“Another white cougar may not appear in my lifetime”
Photographs have recently surfaced of a ghostly young male cougar in the Serra dos Órgãos National Park in southeastern Brazil.
These photographs were the first confirmed case of a wild cougar with leucism.
Leucism is a genetic mutation that turns most of the animal’s body white, similar to albinism but not as extreme.
“That shows you how extremely unusual it is,” says Luke Hunter, author of the book Wild Cats of The World.
Genetic color aberrations like albinism and leucism are relatively common among wild cats.
For some reason, they’re almost unheard of in cougars, which makes this meeting extra special.
There has only ever been two records of albino cougars, one at a zoo and one in the wild.
Melanism, which is a surplus of the black pigment melanin, the opposite of leucism, occurs in 14 out of 40 know wild cat species.

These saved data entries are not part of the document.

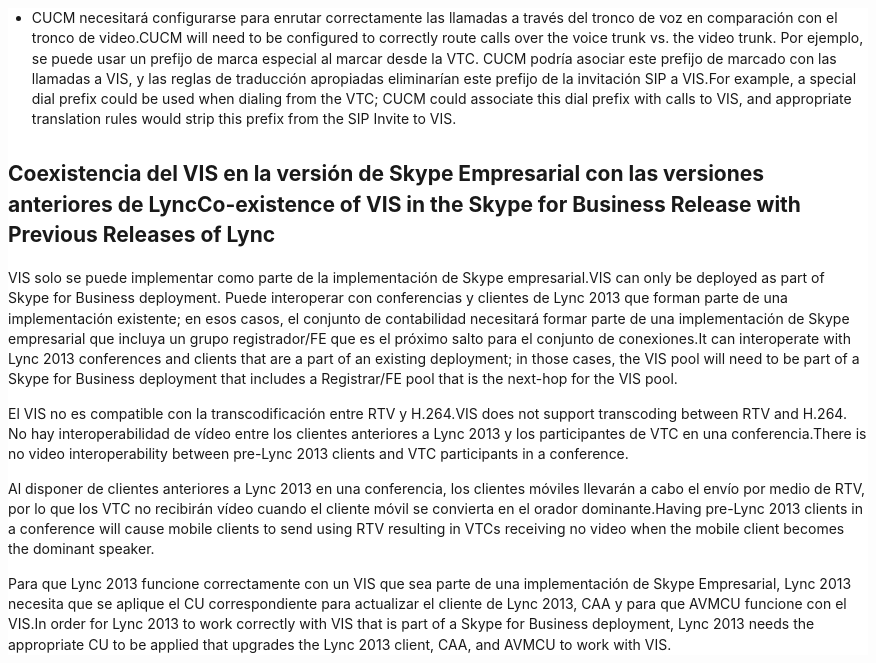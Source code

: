 - <span data-ttu-id="e8e41-188">CUCM necesitará configurarse para enrutar correctamente las llamadas a través del tronco de voz en comparación con el tronco de video.</span><span class="sxs-lookup"><span data-stu-id="e8e41-188">CUCM will need to be configured to correctly route calls over the voice trunk vs. the video trunk.</span></span> <span data-ttu-id="e8e41-189">Por ejemplo, se puede usar un prefijo de marca especial al marcar desde la VTC. CUCM podría asociar este prefijo de marcado con las llamadas a VIS, y las reglas de traducción apropiadas eliminarían este prefijo de la invitación SIP a VIS.</span><span class="sxs-lookup"><span data-stu-id="e8e41-189">For example, a special dial prefix could be used when dialing from the VTC; CUCM could associate this dial prefix with calls to VIS, and appropriate translation rules would strip this prefix from the SIP Invite to VIS.</span></span>
    
## <a name="co-existence-of-vis-in-the-skype-for-business-release-with-previous-releases-of-lync"></a><span data-ttu-id="e8e41-190">Coexistencia del VIS en la versión de Skype Empresarial con las versiones anteriores de Lync</span><span class="sxs-lookup"><span data-stu-id="e8e41-190">Co-existence of VIS in the Skype for Business Release with Previous Releases of Lync</span></span>
<span data-ttu-id="e8e41-191"><a name="resiliency"> </a></span><span class="sxs-lookup"><span data-stu-id="e8e41-191"><a name="resiliency"> </a></span></span>

<span data-ttu-id="e8e41-192">VIS solo se puede implementar como parte de la implementación de Skype empresarial.</span><span class="sxs-lookup"><span data-stu-id="e8e41-192">VIS can only be deployed as part of Skype for Business deployment.</span></span> <span data-ttu-id="e8e41-193">Puede interoperar con conferencias y clientes de Lync 2013 que forman parte de una implementación existente; en esos casos, el conjunto de contabilidad necesitará formar parte de una implementación de Skype empresarial que incluya un grupo registrador/FE que es el próximo salto para el conjunto de conexiones.</span><span class="sxs-lookup"><span data-stu-id="e8e41-193">It can interoperate with Lync 2013 conferences and clients that are a part of an existing deployment; in those cases, the VIS pool will need to be part of a Skype for Business deployment that includes a Registrar/FE pool that is the next-hop for the VIS pool.</span></span>
  
<span data-ttu-id="e8e41-194">El VIS no es compatible con la transcodificación entre RTV y H.264.</span><span class="sxs-lookup"><span data-stu-id="e8e41-194">VIS does not support transcoding between RTV and H.264.</span></span> <span data-ttu-id="e8e41-195">No hay interoperabilidad de vídeo entre los clientes anteriores a Lync 2013 y los participantes de VTC en una conferencia.</span><span class="sxs-lookup"><span data-stu-id="e8e41-195">There is no video interoperability between pre-Lync 2013 clients and VTC participants in a conference.</span></span>
  
<span data-ttu-id="e8e41-196">Al disponer de clientes anteriores a Lync 2013 en una conferencia, los clientes móviles llevarán a cabo el envío por medio de RTV, por lo que los VTC no recibirán vídeo cuando el cliente móvil se convierta en el orador dominante.</span><span class="sxs-lookup"><span data-stu-id="e8e41-196">Having pre-Lync 2013 clients in a conference will cause mobile clients to send using RTV resulting in VTCs receiving no video when the mobile client becomes the dominant speaker.</span></span>
  
<span data-ttu-id="e8e41-197">Para que Lync 2013 funcione correctamente con un VIS que sea parte de una implementación de Skype Empresarial, Lync 2013 necesita que se aplique el CU correspondiente para actualizar el cliente de Lync 2013, CAA y para que AVMCU funcione con el VIS.</span><span class="sxs-lookup"><span data-stu-id="e8e41-197">In order for Lync 2013 to work correctly with VIS that is part of a Skype for Business deployment, Lync 2013 needs the appropriate CU to be applied that upgrades the Lync 2013 client, CAA, and AVMCU to work with VIS.</span></span>
  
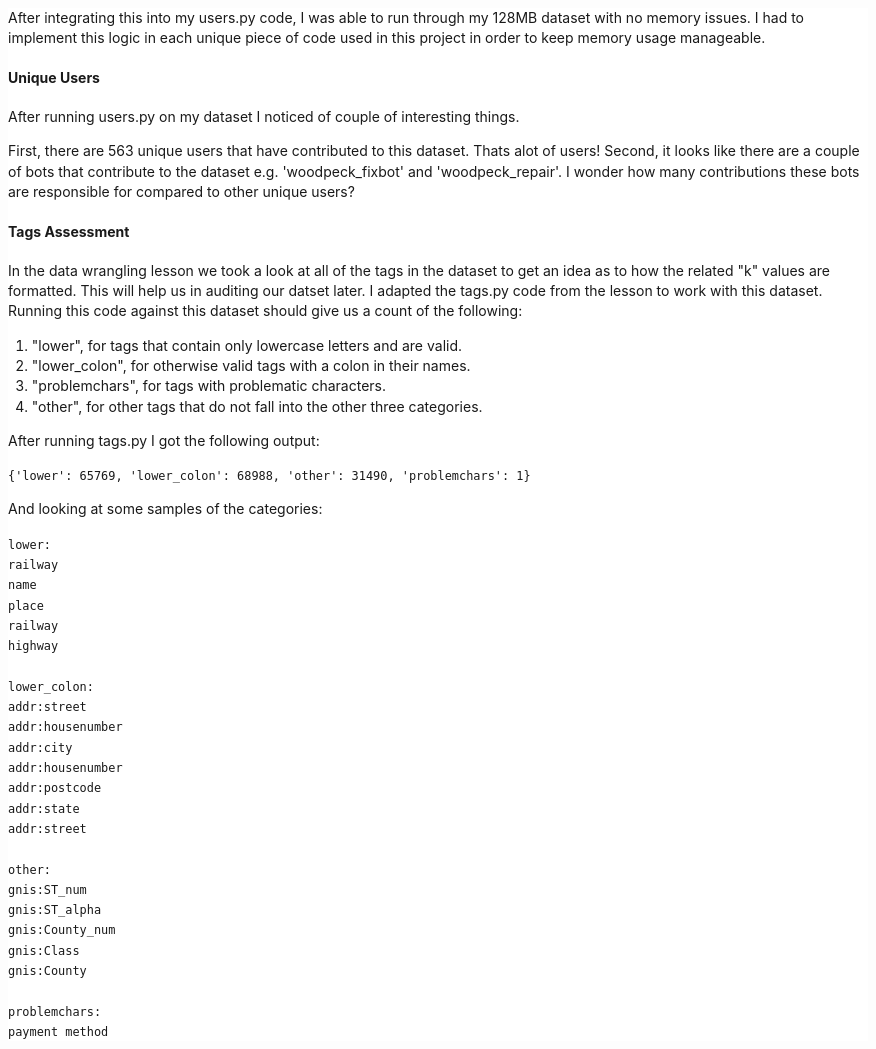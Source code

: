 After integrating this into my users.py code, I was able to run through my 128MB dataset with no memory issues. I had to implement this logic in each unique piece of code used in this project in order to keep memory usage manageable.  

#### Unique Users
After running users.py on my dataset I noticed of couple of interesting things.

First, there are 563 unique users that have contributed to this dataset.  Thats alot of users! Second, it looks like there are a couple of bots that contribute to the dataset e.g. 'woodpeck_fixbot' and 'woodpeck_repair'.  I wonder how many contributions these bots are responsible for compared to other unique users?

#### Tags Assessment
In the data wrangling lesson we took a look at all of the tags in the dataset to get an idea as to how the related "k" values are formatted.  This will help us in auditing our datset later.  I adapted the tags.py code from the lesson to work with this dataset.  Running this code against this dataset should give us a count of the following: 

1. "lower", for tags that contain only lowercase letters and are valid.
2. "lower_colon", for otherwise valid tags with a colon in their names.
3. "problemchars", for tags with problematic characters.
4. "other", for other tags that do not fall into the other three categories.

After running tags.py I got the following output:

`{'lower': 65769, 'lower_colon': 68988, 'other': 31490, 'problemchars': 1}`

And looking at some samples of the categories:
```
lower:
railway
name
place
railway
highway

lower_colon:
addr:street
addr:housenumber
addr:city
addr:housenumber
addr:postcode
addr:state
addr:street

other:
gnis:ST_num
gnis:ST_alpha
gnis:County_num
gnis:Class
gnis:County

problemchars:
payment method
```
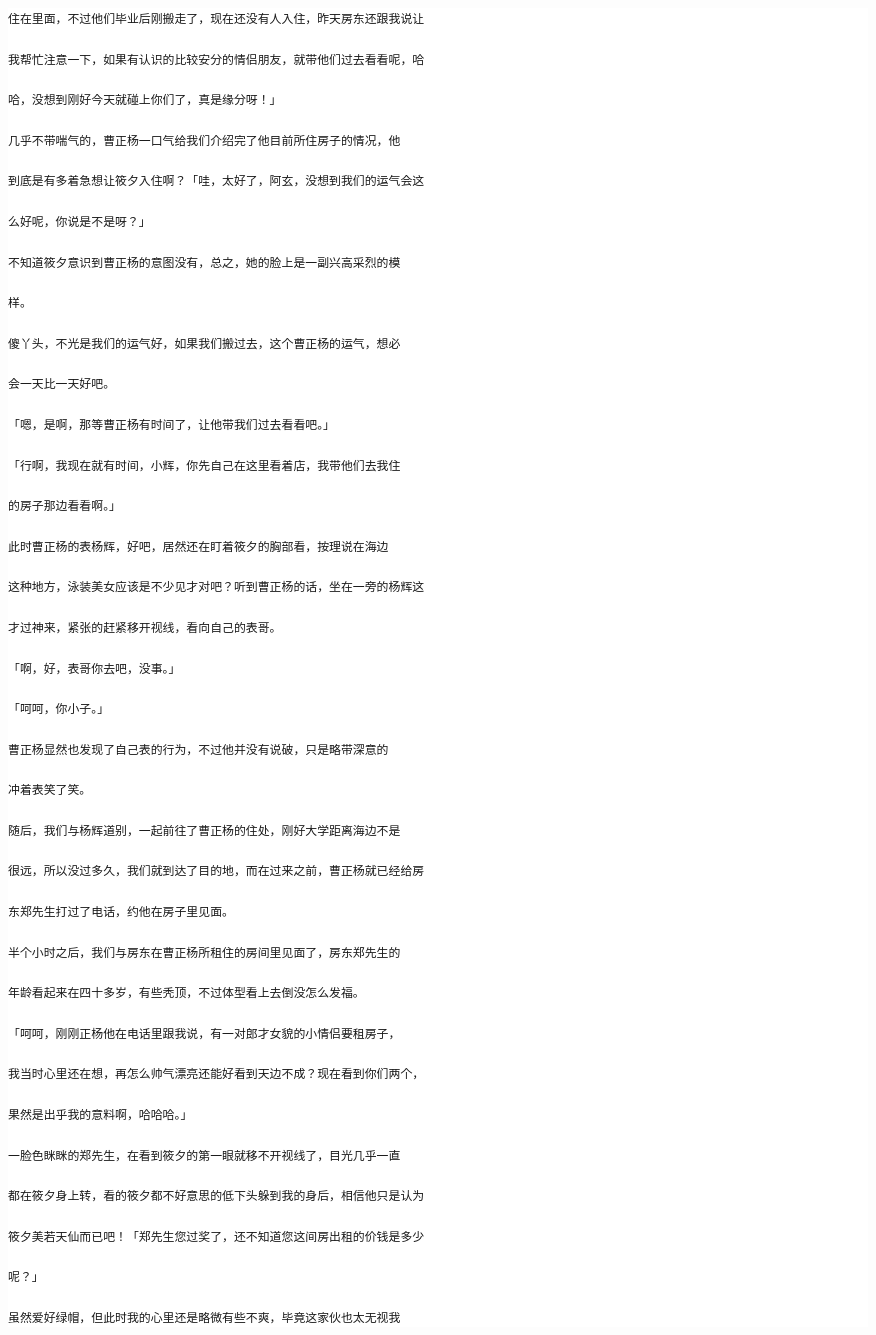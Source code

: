     住在里面，不过他们毕业后刚搬走了，现在还没有人入住，昨天房东还跟我说让

    我帮忙注意一下，如果有认识的比较安分的情侣朋友，就带他们过去看看呢，哈

    哈，没想到刚好今天就碰上你们了，真是缘分呀！」

    几乎不带喘气的，曹正杨一口气给我们介绍完了他目前所住房子的情况，他

    到底是有多着急想让筱夕入住啊？「哇，太好了，阿玄，没想到我们的运气会这

    么好呢，你说是不是呀？」

    不知道筱夕意识到曹正杨的意图没有，总之，她的脸上是一副兴高采烈的模

    样。

    傻丫头，不光是我们的运气好，如果我们搬过去，这个曹正杨的运气，想必

    会一天比一天好吧。

    「嗯，是啊，那等曹正杨有时间了，让他带我们过去看看吧。」

    「行啊，我现在就有时间，小辉，你先自己在这里看着店，我带他们去我住

    的房子那边看看啊。」

    此时曹正杨的表杨辉，好吧，居然还在盯着筱夕的胸部看，按理说在海边

    这种地方，泳装美女应该是不少见才对吧？听到曹正杨的话，坐在一旁的杨辉这

    才过神来，紧张的赶紧移开视线，看向自己的表哥。

    「啊，好，表哥你去吧，没事。」

    「呵呵，你小子。」

    曹正杨显然也发现了自己表的行为，不过他并没有说破，只是略带深意的

    冲着表笑了笑。

    随后，我们与杨辉道别，一起前往了曹正杨的住处，刚好大学距离海边不是

    很远，所以没过多久，我们就到达了目的地，而在过来之前，曹正杨就已经给房

    东郑先生打过了电话，约他在房子里见面。

    半个小时之后，我们与房东在曹正杨所租住的房间里见面了，房东郑先生的

    年龄看起来在四十多岁，有些秃顶，不过体型看上去倒没怎么发福。

    「呵呵，刚刚正杨他在电话里跟我说，有一对郎才女貌的小情侣要租房子，

    我当时心里还在想，再怎么帅气漂亮还能好看到天边不成？现在看到你们两个，

    果然是出乎我的意料啊，哈哈哈。」

    一脸色眯眯的郑先生，在看到筱夕的第一眼就移不开视线了，目光几乎一直

    都在筱夕身上转，看的筱夕都不好意思的低下头躲到我的身后，相信他只是认为

    筱夕美若天仙而已吧！「郑先生您过奖了，还不知道您这间房出租的价钱是多少

    呢？」

    虽然爱好绿帽，但此时我的心里还是略微有些不爽，毕竟这家伙也太无视我
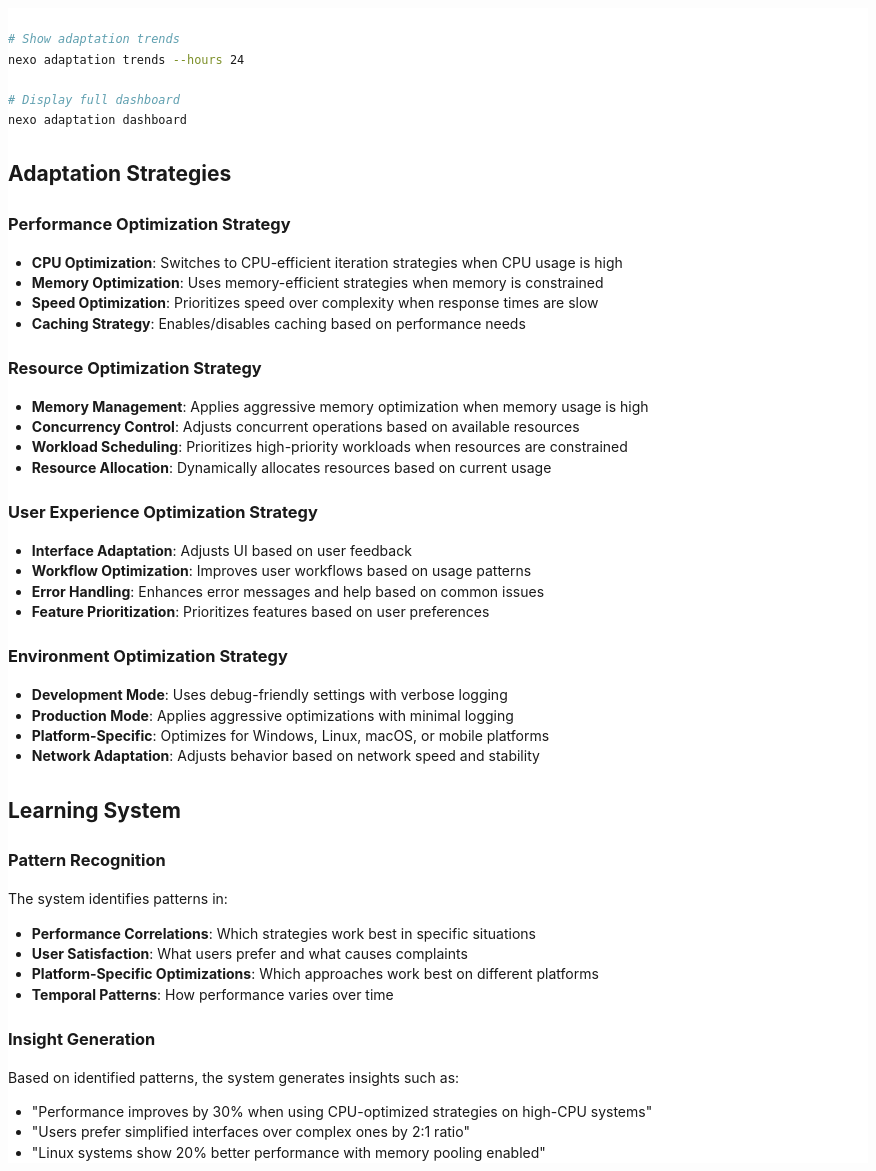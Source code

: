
 ```bash

# Show adaptation trends
nexo adaptation trends --hours 24

# Display full dashboard
nexo adaptation dashboard
```

## Adaptation Strategies

### Performance Optimization Strategy
- **CPU Optimization**: Switches to CPU-efficient iteration strategies when CPU usage is high
- **Memory Optimization**: Uses memory-efficient strategies when memory is constrained
- **Speed Optimization**: Prioritizes speed over complexity when response times are slow
- **Caching Strategy**: Enables/disables caching based on performance needs

### Resource Optimization Strategy
- **Memory Management**: Applies aggressive memory optimization when memory usage is high
- **Concurrency Control**: Adjusts concurrent operations based on available resources
- **Workload Scheduling**: Prioritizes high-priority workloads when resources are constrained
- **Resource Allocation**: Dynamically allocates resources based on current usage

### User Experience Optimization Strategy
- **Interface Adaptation**: Adjusts UI based on user feedback
- **Workflow Optimization**: Improves user workflows based on usage patterns
- **Error Handling**: Enhances error messages and help based on common issues
- **Feature Prioritization**: Prioritizes features based on user preferences

### Environment Optimization Strategy
- **Development Mode**: Uses debug-friendly settings with verbose logging
- **Production Mode**: Applies aggressive optimizations with minimal logging
- **Platform-Specific**: Optimizes for Windows, Linux, macOS, or mobile platforms
- **Network Adaptation**: Adjusts behavior based on network speed and stability

## Learning System

### Pattern Recognition
The system identifies patterns in:
- **Performance Correlations**: Which strategies work best in specific situations
- **User Satisfaction**: What users prefer and what causes complaints
- **Platform-Specific Optimizations**: Which approaches work best on different platforms
- **Temporal Patterns**: How performance varies over time

### Insight Generation
Based on identified patterns, the system generates insights such as:
- "Performance improves by 30% when using CPU-optimized strategies on high-CPU systems"
- "Users prefer simplified interfaces over complex ones by 2:1 ratio"
- "Linux systems show 20% better performance with memory pooling enabled"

Even with this fact, nobody has ever recorded a black cougar, in captivity or in the wild.
Cougars, also known as pumas or mountain lions, usually have very little variation in coat colors overall which are usually tan/gray.
Hunter says no one knows why color-changing genes are so rare in the species.
“My best guess is that the distant ancestor of pumas was uniformly colored, and that has been maintained in the species ever since,” he says.
“But that’s just a consequence of the randomness of mutation, the roll of the genetic dice.”
After the photos were taken, researchers had hoped to capture the Brazilian cat and analyze its genes, but they haven’t seen it again.